How detention works
Detention review hearing
You have your first detention review hearing with the IRB-ID 48 hours after your arrest or as soon as possible. The IRB-ID looks at the reasons you were detained and decides whether to release you or not.
This hearing may be in person, either at the IRB or at an Immigration Holding Centre. The hearing can also be held by videoconference or telephone conference.
The detention review hearing is in English or French. The IRB-ID will give you an interpreter if you need one. If you do not speak English or French and need an interpreter in your own language, tell CBSA this when you are arrested.
The people at a detention review hearing are:
- The Member of the IRB-ID who makes the decision
- A CBSA representative (called Minister’s Counsel)
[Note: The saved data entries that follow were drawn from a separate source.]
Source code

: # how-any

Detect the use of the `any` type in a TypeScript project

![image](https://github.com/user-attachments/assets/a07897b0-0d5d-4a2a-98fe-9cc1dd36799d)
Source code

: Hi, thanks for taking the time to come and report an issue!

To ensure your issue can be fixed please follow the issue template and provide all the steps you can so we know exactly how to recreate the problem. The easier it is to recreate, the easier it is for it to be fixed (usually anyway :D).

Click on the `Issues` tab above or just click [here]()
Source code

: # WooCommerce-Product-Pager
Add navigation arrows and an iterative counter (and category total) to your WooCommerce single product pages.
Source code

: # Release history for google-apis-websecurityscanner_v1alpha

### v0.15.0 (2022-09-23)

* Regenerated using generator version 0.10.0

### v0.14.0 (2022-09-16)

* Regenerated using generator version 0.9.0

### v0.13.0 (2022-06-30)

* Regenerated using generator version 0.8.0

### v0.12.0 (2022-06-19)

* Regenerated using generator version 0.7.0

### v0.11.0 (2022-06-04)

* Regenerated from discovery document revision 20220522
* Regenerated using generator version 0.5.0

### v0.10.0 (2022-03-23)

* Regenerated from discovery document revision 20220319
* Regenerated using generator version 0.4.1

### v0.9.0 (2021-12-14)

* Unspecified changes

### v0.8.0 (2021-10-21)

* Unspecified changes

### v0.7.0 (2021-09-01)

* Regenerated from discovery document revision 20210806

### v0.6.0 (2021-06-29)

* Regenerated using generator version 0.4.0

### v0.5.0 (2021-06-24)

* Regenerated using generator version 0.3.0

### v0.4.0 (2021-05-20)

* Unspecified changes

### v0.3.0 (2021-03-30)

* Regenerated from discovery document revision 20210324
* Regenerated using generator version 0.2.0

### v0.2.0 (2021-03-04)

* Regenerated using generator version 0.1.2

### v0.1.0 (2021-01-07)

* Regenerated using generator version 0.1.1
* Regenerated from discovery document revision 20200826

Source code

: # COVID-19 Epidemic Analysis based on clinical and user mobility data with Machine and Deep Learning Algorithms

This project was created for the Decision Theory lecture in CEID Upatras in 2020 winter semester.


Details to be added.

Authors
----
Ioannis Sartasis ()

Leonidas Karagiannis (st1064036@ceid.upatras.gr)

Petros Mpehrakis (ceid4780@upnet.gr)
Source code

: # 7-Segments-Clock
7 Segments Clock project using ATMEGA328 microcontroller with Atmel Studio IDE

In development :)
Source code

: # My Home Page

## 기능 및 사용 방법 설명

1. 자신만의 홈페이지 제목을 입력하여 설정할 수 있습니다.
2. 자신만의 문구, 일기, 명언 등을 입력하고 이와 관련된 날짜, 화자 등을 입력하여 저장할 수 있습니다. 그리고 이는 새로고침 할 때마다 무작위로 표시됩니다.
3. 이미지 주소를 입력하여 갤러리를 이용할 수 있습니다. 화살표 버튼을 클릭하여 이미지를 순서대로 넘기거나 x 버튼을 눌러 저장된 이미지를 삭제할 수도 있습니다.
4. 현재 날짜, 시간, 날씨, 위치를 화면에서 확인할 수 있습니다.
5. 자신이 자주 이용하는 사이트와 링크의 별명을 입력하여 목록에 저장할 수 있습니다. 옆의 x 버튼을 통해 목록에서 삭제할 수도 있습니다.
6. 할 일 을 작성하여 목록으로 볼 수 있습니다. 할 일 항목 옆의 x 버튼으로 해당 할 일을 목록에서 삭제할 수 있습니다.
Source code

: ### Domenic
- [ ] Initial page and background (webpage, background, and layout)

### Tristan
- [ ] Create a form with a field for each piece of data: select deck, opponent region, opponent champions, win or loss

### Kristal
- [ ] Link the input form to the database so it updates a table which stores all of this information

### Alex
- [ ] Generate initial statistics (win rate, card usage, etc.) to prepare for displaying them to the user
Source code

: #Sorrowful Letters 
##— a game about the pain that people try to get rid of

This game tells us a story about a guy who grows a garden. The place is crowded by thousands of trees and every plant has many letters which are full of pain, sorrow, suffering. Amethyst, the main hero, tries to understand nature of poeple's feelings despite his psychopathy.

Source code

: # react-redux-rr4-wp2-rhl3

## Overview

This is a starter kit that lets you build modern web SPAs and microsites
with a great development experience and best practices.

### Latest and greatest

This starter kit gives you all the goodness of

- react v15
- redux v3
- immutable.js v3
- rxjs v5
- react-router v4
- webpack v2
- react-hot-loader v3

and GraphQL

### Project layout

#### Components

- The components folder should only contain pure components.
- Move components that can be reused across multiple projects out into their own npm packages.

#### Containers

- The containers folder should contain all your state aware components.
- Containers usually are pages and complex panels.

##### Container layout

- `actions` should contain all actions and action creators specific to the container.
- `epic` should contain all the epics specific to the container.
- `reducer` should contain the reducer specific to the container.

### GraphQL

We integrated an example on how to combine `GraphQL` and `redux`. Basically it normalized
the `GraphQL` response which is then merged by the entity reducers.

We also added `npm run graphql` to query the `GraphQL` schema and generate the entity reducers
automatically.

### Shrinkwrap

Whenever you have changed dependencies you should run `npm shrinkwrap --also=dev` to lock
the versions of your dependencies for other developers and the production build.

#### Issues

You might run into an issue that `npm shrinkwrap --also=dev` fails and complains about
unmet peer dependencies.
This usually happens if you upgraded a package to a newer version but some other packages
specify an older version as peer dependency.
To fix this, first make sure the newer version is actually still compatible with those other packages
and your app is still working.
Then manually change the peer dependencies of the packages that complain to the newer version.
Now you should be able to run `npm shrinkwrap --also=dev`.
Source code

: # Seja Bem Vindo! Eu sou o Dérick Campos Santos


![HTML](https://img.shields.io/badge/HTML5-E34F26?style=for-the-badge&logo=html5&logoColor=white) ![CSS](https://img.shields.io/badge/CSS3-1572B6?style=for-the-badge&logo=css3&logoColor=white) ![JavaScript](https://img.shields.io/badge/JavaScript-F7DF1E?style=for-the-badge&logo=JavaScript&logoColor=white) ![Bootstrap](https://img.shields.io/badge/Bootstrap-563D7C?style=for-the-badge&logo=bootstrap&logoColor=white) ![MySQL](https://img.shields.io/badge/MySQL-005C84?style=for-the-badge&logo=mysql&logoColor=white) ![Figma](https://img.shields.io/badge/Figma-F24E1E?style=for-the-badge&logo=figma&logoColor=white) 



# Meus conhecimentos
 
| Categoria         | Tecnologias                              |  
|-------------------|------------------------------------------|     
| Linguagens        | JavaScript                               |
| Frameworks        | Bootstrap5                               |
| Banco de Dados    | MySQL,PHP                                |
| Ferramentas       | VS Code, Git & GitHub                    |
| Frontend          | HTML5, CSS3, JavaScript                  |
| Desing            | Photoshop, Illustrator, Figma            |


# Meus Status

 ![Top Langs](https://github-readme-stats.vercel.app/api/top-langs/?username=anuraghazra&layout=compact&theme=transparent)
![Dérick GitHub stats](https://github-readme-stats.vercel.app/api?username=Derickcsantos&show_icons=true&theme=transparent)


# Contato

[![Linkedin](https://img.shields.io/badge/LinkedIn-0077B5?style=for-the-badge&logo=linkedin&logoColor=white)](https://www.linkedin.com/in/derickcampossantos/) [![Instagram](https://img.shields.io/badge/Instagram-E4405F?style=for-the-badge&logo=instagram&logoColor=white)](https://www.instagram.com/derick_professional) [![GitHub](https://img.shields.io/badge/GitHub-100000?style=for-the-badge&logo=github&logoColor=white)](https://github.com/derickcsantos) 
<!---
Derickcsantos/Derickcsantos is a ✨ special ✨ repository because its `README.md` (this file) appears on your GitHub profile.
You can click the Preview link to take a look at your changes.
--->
- You and any family members, if they are also detained
- An interpreter, if you need one
- Your legal representative, if you have one
- Witnesses or observers at your hearing, if allowed
At the hearing
At the hearing, the CBSA representative explains why you are being detained and either recommends your release or argues why you should stay detained. If you are released, CBSA may ask for conditions that you must follow.
Alternatives to Detention
You or your legal representative can explain why you should be released. You can also suggest an Alternative to Detention (ATD) with the conditions you will follow.
What the IRB-ID Member considers
The IRB-ID Member decides at the end of the hearing whether to release you, to release you with conditions, or to keep you detained. The Member considers:
- Reasons for detention
- Length of detention
- Delays or problems that CBSA or you caused
- Possible alternatives to detention
- The best interests of any children under 18 who are involved
- Conditions of detention
If detention continues
If the IRB-ID Member decides you must continue to be detained, you will have another hearing within seven days. If you are ordered detained at this second hearing, you will have hearings at least every 30 days from then on.
If you are released
When you are released, you will get a release order with any conditions to follow. It is very important to understand the conditions. You must follow these conditions until CBSA says you do not have to, or until the IRB-ID or CBSA agree to change them.
If you are released, you must tell CBSA where you will live. There is some temporary housing available for refugee claimants in Canada. You can get information about these shelters from your legal representative, from a settlement or community worker, or sometimes from the CBSA.